## Supplied material

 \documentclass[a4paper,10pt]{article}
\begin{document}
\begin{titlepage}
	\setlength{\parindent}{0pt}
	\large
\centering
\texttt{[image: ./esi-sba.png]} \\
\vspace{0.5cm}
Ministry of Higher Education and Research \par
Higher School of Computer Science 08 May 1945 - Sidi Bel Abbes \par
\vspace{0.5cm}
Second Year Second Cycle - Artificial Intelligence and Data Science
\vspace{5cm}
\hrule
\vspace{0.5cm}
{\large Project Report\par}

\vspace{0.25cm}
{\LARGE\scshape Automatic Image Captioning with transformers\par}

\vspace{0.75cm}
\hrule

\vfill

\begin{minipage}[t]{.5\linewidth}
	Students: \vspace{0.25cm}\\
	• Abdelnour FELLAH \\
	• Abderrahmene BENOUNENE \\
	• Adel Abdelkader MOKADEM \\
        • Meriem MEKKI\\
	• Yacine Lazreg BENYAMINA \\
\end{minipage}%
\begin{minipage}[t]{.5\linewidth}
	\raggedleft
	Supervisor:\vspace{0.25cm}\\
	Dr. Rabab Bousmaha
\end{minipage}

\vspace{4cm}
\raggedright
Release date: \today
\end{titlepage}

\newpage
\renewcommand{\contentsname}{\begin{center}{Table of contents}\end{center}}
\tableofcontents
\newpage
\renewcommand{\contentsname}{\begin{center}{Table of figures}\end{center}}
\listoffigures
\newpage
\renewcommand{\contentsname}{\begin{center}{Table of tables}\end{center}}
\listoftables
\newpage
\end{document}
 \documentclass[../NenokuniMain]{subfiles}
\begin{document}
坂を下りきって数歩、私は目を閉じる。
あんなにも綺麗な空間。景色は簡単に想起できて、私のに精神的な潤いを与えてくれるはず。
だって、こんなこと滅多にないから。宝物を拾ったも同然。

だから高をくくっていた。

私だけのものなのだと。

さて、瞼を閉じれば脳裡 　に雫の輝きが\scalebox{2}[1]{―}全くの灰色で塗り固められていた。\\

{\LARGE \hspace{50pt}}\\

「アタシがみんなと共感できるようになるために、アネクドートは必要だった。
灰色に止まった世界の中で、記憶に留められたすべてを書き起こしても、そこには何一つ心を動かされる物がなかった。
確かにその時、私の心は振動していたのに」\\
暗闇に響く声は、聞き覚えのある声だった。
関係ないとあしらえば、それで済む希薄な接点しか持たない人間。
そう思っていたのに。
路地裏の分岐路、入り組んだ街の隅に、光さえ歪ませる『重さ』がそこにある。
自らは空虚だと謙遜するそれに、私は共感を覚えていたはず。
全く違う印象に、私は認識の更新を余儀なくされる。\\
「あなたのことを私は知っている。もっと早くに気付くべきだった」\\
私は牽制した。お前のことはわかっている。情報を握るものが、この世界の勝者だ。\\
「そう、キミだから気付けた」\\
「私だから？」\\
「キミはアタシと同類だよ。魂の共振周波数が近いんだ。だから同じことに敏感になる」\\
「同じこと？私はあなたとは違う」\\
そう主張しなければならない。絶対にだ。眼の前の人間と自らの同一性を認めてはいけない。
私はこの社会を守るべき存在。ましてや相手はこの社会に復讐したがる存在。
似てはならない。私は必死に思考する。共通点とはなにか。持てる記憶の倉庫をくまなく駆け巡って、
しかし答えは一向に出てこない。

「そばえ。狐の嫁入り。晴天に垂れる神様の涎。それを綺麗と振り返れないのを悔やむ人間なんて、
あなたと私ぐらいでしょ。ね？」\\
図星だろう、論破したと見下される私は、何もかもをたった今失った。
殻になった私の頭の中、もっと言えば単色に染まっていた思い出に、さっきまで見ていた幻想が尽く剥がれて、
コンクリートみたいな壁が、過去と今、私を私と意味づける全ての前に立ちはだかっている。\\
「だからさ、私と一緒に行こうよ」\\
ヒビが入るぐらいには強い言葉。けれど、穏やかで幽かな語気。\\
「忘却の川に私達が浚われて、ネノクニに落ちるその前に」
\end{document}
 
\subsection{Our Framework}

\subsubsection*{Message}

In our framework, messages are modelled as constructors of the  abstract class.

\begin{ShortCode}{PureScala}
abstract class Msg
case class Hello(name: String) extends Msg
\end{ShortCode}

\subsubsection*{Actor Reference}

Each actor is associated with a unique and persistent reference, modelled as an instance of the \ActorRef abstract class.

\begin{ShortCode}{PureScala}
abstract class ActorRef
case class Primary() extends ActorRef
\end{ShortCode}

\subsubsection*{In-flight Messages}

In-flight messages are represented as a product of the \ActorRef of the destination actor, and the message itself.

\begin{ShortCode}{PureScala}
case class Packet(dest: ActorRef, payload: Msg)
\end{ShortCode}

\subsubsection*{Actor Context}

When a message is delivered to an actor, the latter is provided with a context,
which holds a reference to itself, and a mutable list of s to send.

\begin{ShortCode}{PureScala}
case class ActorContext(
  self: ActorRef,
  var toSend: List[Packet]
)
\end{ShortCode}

## Task requirements
Count each line of the material that includes "abstract", and reply with only the count.

## Answer section
4